== Problem to work on ==
The span to repeat in the listing below runs from the line containing "My Leetcode: https://leetcode.com/HZ757/" to the line containing "- 📫 How to reach me: ...", inclusive. Repeat it exactly, and only it.

Segment Start: Excerpted records

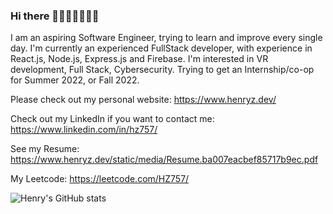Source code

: ### Hi there 👋👋👋👋👋👋👋

I am an aspiring Software Engineer, trying to learn and improve every single day. I'm currently an experienced FullStack developer, with experience in React.js, Node.js, Express.js and Firebase. I'm interested in VR development, Full Stack, Cybersecurity. Trying to get an Internship/co-op for Summer 2022, or Fall 2022.

Please check out my personal website: https://www.henryz.dev/

Check out my LinkedIn if you want to contact me: https://www.linkedin.com/in/hz757/

See my Resume: https://www.henryz.dev/static/media/Resume.ba007eacbef85717b9ec.pdf

My Leetcode: https://leetcode.com/HZ757/

![Henry's GitHub stats](https://github-readme-stats.vercel.app/api?username=HZ757&show_icons=true&theme=radical)

<!--
**HZ757/HZ757** is a ✨ _special_ ✨ repository because its `README.md` (this file) appears on your GitHub profile.

Here are some ideas to get you started:

- 🔭 I’m currently working on ...
- 🌱 I’m currently learning ...
- 👯 I’m looking to collaborate on ...
- 🤔 I’m looking for help with ...
- 💬 Ask me about ...
- 📫 How to reach me: ...
- 😄 Pronouns: ...
- ⚡ Fun fact: ...
-->
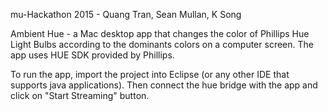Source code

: mu-Hackathon 2015 - Quang Tran, Sean Mullan, K Song

Ambient Hue - a Mac desktop app that changes the color of Phillips Hue Light Bulbs according to the dominants colors on a computer screen.
The app uses HUE SDK provided by Phillips. 

To run the app, import the project into Eclipse (or any other IDE that supports java applications). Then connect the hue bridge with the app and click on "Start Streaming" button.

Segment End: Excerpted records

== Response for this exercise ==
My Leetcode: https://leetcode.com/HZ757/

![Henry's GitHub stats](https://github-readme-stats.vercel.app/api?username=HZ757&show_icons=true&theme=radical)

<!--
**HZ757/HZ757** is a ✨ _special_ ✨ repository because its `README.md` (this file) appears on your GitHub profile.

Here are some ideas to get you started:

- 🔭 I’m currently working on ...
- 🌱 I’m currently learning ...
- 👯 I’m looking to collaborate on ...
- 🤔 I’m looking for help with ...
- 💬 Ask me about ...
- 📫 How to reach me: ...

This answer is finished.